Unbearable conditions
On the same day that the Soviet Union announced that it would not be sending its athletes to compete in the Los Angeles Olympics, reports confirmed that Andrei Sakharov had begun a hunger strike to protest the authorities' refusal to allow his wife, Yelena Bonner, to travel abroad to seek medical treatment and visit family members in the United States.
In light of the Sakharovs' predicament, there is a remarkable - although surely unintended - irony in some of the wording of the text of the official Soviet statement on that country's pullout from the Olympic Games. Among the spurious allegations made were ''rude violations of the rules'' governing preparation and conduct of the games, claims that the US did not intend to ''respect the rights and human dignity'' of all athletes attending the games, and that with the connivance of the US government ''extremist organizations'' were aiming to create ''unbearable conditions'' for the Soviet athletes. That's right - unbearable conditions! This from the masters of the Kremlin. From the regime that cruelly exiles Nobel Prize Winner Andrei Sakharov, denies medical treatment to Yelena Bonner, and for years has engaged in a campaign of calumny and persecution against a man who chooses only to speak his conscience.
Ask the thousands of Soviet Jews who want to emigrate about ''unbearable conditions.'' Ask what it means to wait for years - even decades - for the exit visa that doesn't come. Ask about losing a job because you want to leave - and then get arrested for ''parasitism.'' The Pentecostal Christians - and others - denied the right to instruct their children privately in their religion could give you a good idea about ''unbearable conditions.''
Members of the Helsinki monitoring groups are languishing in prison because they only wanted their government to keep the promises it made when Leonid Brezhnev solemnly signed the Helsinki Final Act in l975.
It's curious to read a statement from Soviet officials complaining about conditions in Los Angeles when their own citizens who dare to complain or criticize the Soviet leadership in any way end up in places of internal exile or in prisons, labor camps, or psychiatric hospitals. People die of the treatment they receive in these places. The point of sending someone there, of course, is so that the individual can rehabilitate himself, come out a new - and less outspoken - man, and be welcomed back into Soviet society. If he survives.
And woe unto him who has the temerity or the bad judgment to express dissatisfaction to a foreigner. Now, under newly revised laws, a Soviet citizen may face criminal charges for merely talking to a foreigner without official authorization.
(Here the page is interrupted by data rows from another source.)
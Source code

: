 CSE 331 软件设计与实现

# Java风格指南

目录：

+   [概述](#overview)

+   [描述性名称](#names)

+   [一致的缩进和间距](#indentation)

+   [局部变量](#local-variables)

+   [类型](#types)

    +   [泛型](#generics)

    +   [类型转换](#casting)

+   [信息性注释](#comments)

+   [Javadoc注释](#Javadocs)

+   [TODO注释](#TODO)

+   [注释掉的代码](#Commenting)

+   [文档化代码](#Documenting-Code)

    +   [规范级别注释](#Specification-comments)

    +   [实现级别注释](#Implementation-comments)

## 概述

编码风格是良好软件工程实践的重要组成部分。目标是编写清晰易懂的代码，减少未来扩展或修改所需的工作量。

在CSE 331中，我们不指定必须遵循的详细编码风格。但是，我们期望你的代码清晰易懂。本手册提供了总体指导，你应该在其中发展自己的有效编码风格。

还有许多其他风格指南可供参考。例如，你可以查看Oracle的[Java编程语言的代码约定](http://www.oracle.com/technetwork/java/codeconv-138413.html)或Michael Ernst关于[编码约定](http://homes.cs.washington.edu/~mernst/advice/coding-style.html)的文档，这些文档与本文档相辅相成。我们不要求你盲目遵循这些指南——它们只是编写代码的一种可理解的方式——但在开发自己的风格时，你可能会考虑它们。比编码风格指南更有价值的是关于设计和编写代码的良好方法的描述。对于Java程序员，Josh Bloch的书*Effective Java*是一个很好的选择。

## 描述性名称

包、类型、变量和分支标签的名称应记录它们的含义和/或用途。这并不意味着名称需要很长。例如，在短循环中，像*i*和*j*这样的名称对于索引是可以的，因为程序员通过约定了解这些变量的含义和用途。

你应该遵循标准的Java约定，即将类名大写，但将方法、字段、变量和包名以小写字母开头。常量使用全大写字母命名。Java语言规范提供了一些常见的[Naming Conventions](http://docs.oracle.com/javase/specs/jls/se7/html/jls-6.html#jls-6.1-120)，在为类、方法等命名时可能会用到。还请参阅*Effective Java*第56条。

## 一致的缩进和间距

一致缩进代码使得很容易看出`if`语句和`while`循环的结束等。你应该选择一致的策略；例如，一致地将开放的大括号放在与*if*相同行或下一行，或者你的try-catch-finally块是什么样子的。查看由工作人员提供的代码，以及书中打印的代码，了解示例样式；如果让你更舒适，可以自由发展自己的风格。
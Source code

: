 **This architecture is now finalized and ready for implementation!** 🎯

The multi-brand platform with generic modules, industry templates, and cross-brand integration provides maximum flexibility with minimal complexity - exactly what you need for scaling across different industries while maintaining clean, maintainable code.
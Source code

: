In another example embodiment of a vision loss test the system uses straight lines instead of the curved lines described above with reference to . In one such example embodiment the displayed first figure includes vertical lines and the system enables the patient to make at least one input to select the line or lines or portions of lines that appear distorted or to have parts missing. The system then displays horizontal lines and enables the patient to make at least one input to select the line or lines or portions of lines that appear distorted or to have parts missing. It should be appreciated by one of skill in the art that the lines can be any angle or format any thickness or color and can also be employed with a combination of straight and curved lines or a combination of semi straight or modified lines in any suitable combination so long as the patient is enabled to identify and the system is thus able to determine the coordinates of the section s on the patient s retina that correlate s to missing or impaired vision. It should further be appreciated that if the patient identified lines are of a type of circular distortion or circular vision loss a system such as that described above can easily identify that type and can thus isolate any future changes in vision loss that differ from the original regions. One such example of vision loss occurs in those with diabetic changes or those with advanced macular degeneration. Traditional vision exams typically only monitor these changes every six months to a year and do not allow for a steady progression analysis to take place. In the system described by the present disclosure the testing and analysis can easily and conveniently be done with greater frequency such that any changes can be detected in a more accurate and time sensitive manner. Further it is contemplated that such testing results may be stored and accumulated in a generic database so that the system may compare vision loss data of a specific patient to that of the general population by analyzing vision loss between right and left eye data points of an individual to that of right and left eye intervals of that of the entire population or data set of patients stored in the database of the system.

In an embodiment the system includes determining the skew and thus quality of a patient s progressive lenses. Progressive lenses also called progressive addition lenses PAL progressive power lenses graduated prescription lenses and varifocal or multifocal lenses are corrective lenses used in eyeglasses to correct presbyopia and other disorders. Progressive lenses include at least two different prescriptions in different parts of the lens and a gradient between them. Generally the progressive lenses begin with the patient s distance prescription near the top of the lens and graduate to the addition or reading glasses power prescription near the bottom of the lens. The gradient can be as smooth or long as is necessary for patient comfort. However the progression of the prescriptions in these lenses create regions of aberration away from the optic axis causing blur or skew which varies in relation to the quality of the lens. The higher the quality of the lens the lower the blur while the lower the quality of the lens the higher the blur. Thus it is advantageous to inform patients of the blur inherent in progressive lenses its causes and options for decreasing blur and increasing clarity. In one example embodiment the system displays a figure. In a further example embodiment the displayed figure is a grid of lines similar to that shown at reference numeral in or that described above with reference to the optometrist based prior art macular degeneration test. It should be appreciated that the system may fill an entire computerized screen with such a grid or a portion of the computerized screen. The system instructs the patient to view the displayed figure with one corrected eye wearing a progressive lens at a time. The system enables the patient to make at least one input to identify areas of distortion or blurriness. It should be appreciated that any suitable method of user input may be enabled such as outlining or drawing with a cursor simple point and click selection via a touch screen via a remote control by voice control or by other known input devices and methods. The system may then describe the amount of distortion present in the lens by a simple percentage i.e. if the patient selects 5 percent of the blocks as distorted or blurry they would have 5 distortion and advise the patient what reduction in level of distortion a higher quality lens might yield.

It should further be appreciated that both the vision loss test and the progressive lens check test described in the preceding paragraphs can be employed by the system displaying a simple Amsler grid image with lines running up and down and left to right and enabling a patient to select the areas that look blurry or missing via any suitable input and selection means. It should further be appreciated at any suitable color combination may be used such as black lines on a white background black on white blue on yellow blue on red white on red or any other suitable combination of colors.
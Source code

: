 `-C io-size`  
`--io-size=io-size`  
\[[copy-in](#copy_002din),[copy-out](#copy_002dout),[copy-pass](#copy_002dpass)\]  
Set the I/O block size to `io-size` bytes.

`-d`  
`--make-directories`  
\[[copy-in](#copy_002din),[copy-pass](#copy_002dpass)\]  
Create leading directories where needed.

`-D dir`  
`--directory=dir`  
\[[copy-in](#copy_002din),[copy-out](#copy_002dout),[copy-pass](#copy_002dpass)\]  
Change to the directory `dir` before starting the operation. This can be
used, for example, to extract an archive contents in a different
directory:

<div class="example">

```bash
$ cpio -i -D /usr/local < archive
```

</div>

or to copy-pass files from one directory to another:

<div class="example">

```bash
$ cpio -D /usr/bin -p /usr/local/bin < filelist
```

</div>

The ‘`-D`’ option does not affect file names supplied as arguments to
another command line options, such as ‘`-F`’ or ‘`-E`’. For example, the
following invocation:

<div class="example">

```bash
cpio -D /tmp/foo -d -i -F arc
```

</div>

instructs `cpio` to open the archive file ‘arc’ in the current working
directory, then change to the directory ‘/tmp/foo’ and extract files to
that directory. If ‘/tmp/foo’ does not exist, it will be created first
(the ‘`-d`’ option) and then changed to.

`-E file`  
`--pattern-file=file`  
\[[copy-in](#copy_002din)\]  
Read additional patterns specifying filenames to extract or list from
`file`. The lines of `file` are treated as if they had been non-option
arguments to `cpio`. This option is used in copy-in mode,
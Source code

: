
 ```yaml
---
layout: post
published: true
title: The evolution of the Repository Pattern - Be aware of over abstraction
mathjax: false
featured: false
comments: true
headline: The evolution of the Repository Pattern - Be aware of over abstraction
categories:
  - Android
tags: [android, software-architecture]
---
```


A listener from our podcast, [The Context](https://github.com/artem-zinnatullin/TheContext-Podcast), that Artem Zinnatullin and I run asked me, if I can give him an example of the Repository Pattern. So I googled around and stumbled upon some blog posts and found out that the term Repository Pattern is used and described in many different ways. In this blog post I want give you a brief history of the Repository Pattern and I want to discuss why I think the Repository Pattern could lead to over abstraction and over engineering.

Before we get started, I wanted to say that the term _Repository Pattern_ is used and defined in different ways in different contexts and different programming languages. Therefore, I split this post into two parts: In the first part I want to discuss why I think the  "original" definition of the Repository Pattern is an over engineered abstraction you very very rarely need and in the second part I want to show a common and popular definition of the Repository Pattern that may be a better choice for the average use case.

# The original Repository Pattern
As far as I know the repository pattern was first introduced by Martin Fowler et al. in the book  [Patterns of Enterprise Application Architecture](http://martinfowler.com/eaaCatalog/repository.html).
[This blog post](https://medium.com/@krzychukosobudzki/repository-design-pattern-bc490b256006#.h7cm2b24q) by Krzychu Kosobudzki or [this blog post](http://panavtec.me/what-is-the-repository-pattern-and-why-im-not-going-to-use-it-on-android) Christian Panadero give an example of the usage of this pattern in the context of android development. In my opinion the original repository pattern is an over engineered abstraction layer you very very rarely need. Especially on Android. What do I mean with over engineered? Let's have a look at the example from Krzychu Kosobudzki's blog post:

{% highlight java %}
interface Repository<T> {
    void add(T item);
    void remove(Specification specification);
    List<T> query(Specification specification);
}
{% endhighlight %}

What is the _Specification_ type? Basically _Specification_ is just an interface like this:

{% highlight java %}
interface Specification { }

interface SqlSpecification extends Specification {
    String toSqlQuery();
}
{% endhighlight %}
In the context of their own behavior, it is difficult to understand what the ''unbearable conditions'' were that the Soviet government felt itself called upon to protest through its boycott. Oh yes, there was the ever-present danger that their athletes might be seduced by ''unscrupulous emigre organizations,'' which were reputedly intending to break the rules by brandishing the idea of freedom in front of tender minds.
The Soviet government accused the US government of not preparing adequate security for its athletes, who were in danger of death - or so the story went in Tass - if they went to Los Angeles. The fact is, what the Soviets mean by security transcends our idea of security. While we acknowledge a responsibility to protect the athletes from criminal assault, we do not - in our free country - acknowledge a responsibility to keep them immune from varying opinions, different ideals, and peaceful demonstrations of opposition.
Los Angeles is a sprawling city, and the various Olympic sites are widely dispersed. That would make control of their athletes very difficult for the Soviet officials - presenting a ''security'' problem. Meaning not only that you must keep the external influence out - you must also keep the athletes in. It's something like a portable ''gulag.'' It's the same kind of thinking that led to the Berlin Wall. Churchill aptly dubbed the Soviet bloc ''security'' system the Iron Curtain. Check the barbed wire, the machine guns, and the vicious guard dogs along the border between East and West. The West didn't put them there.
The Olympic boycott and the inhumane treatment of citizens by the Soviet regime spring from the same totalitarian ideology. The current focus on the boycott may temporarily obscure the wretched situation of the Sakharovs and hundreds of thousands of Soviet citizens, but when the clamor has abated, the ''unbearable conditions'' will remain. And they're not in Los Angeles.